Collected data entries
┌──
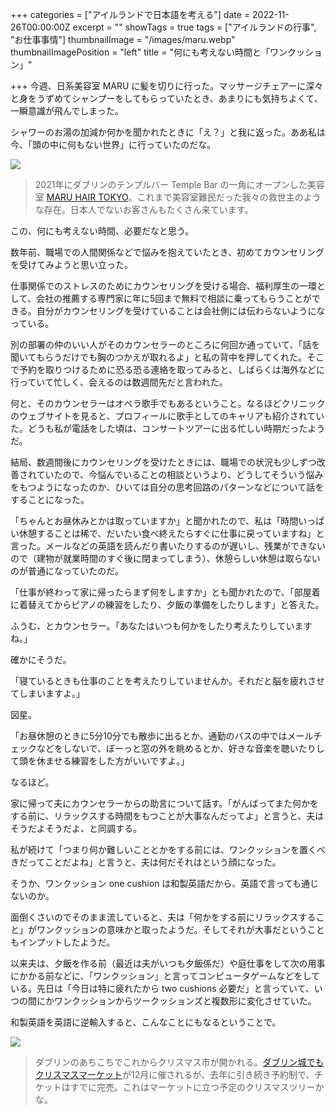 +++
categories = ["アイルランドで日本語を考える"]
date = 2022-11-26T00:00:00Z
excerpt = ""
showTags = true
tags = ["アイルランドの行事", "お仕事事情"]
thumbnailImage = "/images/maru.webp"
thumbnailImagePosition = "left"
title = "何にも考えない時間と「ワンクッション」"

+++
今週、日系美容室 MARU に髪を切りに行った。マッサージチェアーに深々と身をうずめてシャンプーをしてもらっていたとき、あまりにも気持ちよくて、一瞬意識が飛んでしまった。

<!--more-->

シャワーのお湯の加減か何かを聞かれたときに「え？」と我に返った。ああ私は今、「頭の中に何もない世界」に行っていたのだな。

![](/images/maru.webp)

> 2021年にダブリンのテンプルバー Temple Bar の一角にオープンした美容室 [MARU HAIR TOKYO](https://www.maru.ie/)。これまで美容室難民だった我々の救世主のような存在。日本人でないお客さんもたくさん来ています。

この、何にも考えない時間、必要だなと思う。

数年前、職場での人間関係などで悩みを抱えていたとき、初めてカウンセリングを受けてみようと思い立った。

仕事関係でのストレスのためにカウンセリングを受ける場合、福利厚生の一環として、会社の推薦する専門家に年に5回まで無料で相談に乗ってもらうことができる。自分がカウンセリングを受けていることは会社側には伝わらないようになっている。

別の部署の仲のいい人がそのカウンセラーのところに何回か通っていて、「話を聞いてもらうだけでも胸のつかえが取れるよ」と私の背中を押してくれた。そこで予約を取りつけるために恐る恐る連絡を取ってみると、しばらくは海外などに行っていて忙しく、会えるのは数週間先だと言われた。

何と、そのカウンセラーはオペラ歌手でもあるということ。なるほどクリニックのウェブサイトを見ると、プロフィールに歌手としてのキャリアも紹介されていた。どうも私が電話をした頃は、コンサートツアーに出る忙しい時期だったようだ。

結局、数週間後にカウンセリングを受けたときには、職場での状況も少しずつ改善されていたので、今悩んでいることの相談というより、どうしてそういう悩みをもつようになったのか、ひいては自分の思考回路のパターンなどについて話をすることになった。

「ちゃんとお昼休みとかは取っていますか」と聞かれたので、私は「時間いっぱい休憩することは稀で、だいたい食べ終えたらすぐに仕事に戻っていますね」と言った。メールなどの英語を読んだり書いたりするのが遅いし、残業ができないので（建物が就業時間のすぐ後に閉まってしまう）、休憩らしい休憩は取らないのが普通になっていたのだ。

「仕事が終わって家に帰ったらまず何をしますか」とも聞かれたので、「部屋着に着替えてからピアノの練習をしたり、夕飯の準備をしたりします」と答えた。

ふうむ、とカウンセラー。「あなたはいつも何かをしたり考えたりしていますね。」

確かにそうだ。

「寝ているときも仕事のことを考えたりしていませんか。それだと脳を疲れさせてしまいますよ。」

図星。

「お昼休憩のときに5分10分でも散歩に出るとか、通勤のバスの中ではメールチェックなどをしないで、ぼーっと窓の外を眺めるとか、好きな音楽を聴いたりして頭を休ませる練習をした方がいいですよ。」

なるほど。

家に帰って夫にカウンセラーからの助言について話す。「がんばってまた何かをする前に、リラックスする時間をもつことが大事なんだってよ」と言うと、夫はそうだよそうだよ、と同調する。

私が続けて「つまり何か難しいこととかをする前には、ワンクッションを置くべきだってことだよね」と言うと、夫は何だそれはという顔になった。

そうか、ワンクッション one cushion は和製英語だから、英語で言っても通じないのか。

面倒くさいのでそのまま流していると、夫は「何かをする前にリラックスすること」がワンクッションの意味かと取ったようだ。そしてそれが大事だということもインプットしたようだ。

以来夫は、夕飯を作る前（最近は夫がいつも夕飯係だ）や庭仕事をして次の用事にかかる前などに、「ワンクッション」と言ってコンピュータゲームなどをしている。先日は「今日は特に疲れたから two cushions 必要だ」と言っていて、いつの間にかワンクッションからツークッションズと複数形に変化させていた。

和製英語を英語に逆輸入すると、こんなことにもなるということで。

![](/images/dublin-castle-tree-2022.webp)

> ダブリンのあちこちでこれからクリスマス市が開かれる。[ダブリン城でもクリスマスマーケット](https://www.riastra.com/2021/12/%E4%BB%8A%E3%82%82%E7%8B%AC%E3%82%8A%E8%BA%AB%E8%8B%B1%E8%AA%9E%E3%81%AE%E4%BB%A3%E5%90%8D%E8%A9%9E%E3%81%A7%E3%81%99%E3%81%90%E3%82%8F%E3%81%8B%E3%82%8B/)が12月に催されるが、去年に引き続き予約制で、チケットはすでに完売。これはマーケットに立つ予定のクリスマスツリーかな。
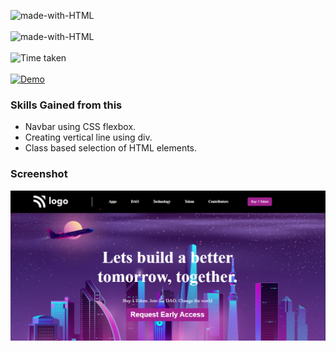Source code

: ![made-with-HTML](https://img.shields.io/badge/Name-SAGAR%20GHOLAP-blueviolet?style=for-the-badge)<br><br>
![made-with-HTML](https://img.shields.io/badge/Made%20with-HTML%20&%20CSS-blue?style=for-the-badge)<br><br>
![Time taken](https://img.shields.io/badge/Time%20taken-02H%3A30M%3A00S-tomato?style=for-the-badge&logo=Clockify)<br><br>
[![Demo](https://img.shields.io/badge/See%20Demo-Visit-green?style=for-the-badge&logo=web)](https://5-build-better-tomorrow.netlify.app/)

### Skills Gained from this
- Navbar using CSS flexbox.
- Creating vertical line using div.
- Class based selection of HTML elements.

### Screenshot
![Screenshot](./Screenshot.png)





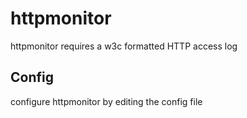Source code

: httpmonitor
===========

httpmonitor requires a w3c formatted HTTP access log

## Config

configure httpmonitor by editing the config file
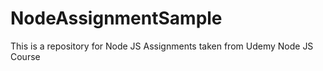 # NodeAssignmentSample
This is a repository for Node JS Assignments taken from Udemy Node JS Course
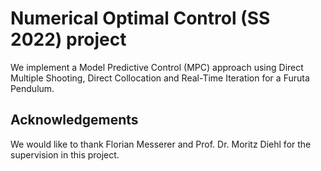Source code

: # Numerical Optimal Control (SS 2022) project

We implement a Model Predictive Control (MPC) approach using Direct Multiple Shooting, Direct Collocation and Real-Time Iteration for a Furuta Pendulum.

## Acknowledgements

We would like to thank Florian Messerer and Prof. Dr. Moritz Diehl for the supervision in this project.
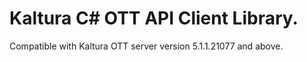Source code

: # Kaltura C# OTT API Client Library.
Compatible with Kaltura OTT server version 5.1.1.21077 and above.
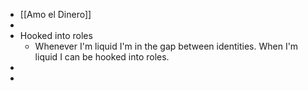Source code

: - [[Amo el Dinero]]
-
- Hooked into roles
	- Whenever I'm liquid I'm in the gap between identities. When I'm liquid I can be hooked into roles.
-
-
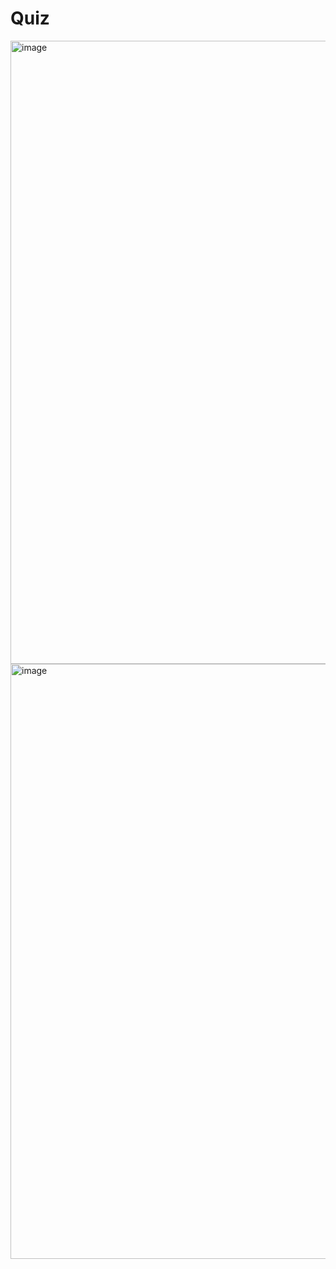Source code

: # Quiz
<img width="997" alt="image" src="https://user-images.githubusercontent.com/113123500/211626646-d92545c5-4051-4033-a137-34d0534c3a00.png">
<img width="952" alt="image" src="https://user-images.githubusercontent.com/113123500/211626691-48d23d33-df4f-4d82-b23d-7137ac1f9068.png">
└──
- _About this task_
Transcribe every entry exactly, leaving out the pictures.

- _Reply_
 +++
categories = ["アイルランドで日本語を考える"]
date = 2022-11-26T00:00:00Z
excerpt = ""
showTags = true
tags = ["アイルランドの行事", "お仕事事情"]
thumbnailImage = "/images/maru.webp"
thumbnailImagePosition = "left"
title = "何にも考えない時間と「ワンクッション」"

+++
今週、日系美容室 MARU に髪を切りに行った。マッサージチェアーに深々と身をうずめてシャンプーをしてもらっていたとき、あまりにも気持ちよくて、一瞬意識が飛んでしまった。

<!--more-->

シャワーのお湯の加減か何かを聞かれたときに「え？」と我に返った。ああ私は今、「頭の中に何もない世界」に行っていたのだな。

![](/images/maru.webp)

> 2021年にダブリンのテンプルバー Temple Bar の一角にオープンした美容室 [MARU HAIR TOKYO](https://www.maru.ie/)。これまで美容室難民だった我々の救世主のような存在。日本人でないお客さんもたくさん来ています。

この、何にも考えない時間、必要だなと思う。

数年前、職場での人間関係などで悩みを抱えていたとき、初めてカウンセリングを受けてみようと思い立った。

仕事関係でのストレスのためにカウンセリングを受ける場合、福利厚生の一環として、会社の推薦する専門家に年に5回まで無料で相談に乗ってもらうことができる。自分がカウンセリングを受けていることは会社側には伝わらないようになっている。

別の部署の仲のいい人がそのカウンセラーのところに何回か通っていて、「話を聞いてもらうだけでも胸のつかえが取れるよ」と私の背中を押してくれた。そこで予約を取りつけるために恐る恐る連絡を取ってみると、しばらくは海外などに行っていて忙しく、会えるのは数週間先だと言われた。

何と、そのカウンセラーはオペラ歌手でもあるということ。なるほどクリニックのウェブサイトを見ると、プロフィールに歌手としてのキャリアも紹介されていた。どうも私が電話をした頃は、コンサートツアーに出る忙しい時期だったようだ。

結局、数週間後にカウンセリングを受けたときには、職場での状況も少しずつ改善されていたので、今悩んでいることの相談というより、どうしてそういう悩みをもつようになったのか、ひいては自分の思考回路のパターンなどについて話をすることになった。

「ちゃんとお昼休みとかは取っていますか」と聞かれたので、私は「時間いっぱい休憩することは稀で、だいたい食べ終えたらすぐに仕事に戻っていますね」と言った。メールなどの英語を読んだり書いたりするのが遅いし、残業ができないので（建物が就業時間のすぐ後に閉まってしまう）、休憩らしい休憩は取らないのが普通になっていたのだ。

「仕事が終わって家に帰ったらまず何をしますか」とも聞かれたので、「部屋着に着替えてからピアノの練習をしたり、夕飯の準備をしたりします」と答えた。

ふうむ、とカウンセラー。「あなたはいつも何かをしたり考えたりしていますね。」

確かにそうだ。

「寝ているときも仕事のことを考えたりしていませんか。それだと脳を疲れさせてしまいますよ。」

図星。

「お昼休憩のときに5分10分でも散歩に出るとか、通勤のバスの中ではメールチェックなどをしないで、ぼーっと窓の外を眺めるとか、好きな音楽を聴いたりして頭を休ませる練習をした方がいいですよ。」

なるほど。

家に帰って夫にカウンセラーからの助言について話す。「がんばってまた何かをする前に、リラックスする時間をもつことが大事なんだってよ」と言うと、夫はそうだよそうだよ、と同調する。

私が続けて「つまり何か難しいこととかをする前には、ワンクッションを置くべきだってことだよね」と言うと、夫は何だそれはという顔になった。

そうか、ワンクッション one cushion は和製英語だから、英語で言っても通じないのか。

面倒くさいのでそのまま流していると、夫は「何かをする前にリラックスすること」がワンクッションの意味かと取ったようだ。そしてそれが大事だということもインプットしたようだ。

以来夫は、夕飯を作る前（最近は夫がいつも夕飯係だ）や庭仕事をして次の用事にかかる前などに、「ワンクッション」と言ってコンピュータゲームなどをしている。先日は「今日は特に疲れたから two cushions 必要だ」と言っていて、いつの間にかワンクッションからツークッションズと複数形に変化させていた。

和製英語を英語に逆輸入すると、こんなことにもなるということで。

![](/images/dublin-castle-tree-2022.webp)

> ダブリンのあちこちでこれからクリスマス市が開かれる。[ダブリン城でもクリスマスマーケット](https://www.riastra.com/2021/12/%E4%BB%8A%E3%82%82%E7%8B%AC%E3%82%8A%E8%BA%AB%E8%8B%B1%E8%AA%9E%E3%81%AE%E4%BB%A3%E5%90%8D%E8%A9%9E%E3%81%A7%E3%81%99%E3%81%90%E3%82%8F%E3%81%8B%E3%82%8B/)が12月に催されるが、去年に引き続き予約制で、チケットはすでに完売。これはマーケットに立つ予定のクリスマスツリーかな。
Source code

: ![made-with-HTML](https://img.shields.io/badge/Name-SAGAR%20GHOLAP-blueviolet?style=for-the-badge)<br><br>
![made-with-HTML](https://img.shields.io/badge/Made%20with-HTML%20&%20CSS-blue?style=for-the-badge)<br><br>
![Time taken](https://img.shields.io/badge/Time%20taken-02H%3A30M%3A00S-tomato?style=for-the-badge&logo=Clockify)<br><br>
[![Demo](https://img.shields.io/badge/See%20Demo-Visit-green?style=for-the-badge&logo=web)](https://5-build-better-tomorrow.netlify.app/)

### Skills Gained from this
- Navbar using CSS flexbox.
- Creating vertical line using div.
- Class based selection of HTML elements.

### Screenshot
![Screenshot](./Screenshot.png)





Source code

: httpmonitor
===========

httpmonitor requires a w3c formatted HTTP access log

## Config

configure httpmonitor by editing the config file
 # NodeAssignmentSample
This is a repository for Node JS Assignments taken from Udemy Node JS Course
Source code

: # Numerical Optimal Control (SS 2022) project

We implement a Model Predictive Control (MPC) approach using Direct Multiple Shooting, Direct Collocation and Real-Time Iteration for a Furuta Pendulum.

## Acknowledgements

We would like to thank Florian Messerer and Prof. Dr. Moritz Diehl for the supervision in this project.
Source code

: # Kaltura C# OTT API Client Library.
Compatible with Kaltura OTT server version 5.1.1.21077 and above.
Source code

: - [[Amo el Dinero]]
-
- Hooked into roles
	- Whenever I'm liquid I'm in the gap between identities. When I'm liquid I can be hooked into roles.
-
-
Source code

: # Quiz
<img width="997" alt="image" src="https://user-images.githubusercontent.com/113123500/211626646-d92545c5-4051-4033-a137-34d0534c3a00.png">
<img width="952" alt="image" src="https://user-images.githubusercontent.com/113123500/211626691-48d23d33-df4f-4d82-b23d-7137ac1f9068.png">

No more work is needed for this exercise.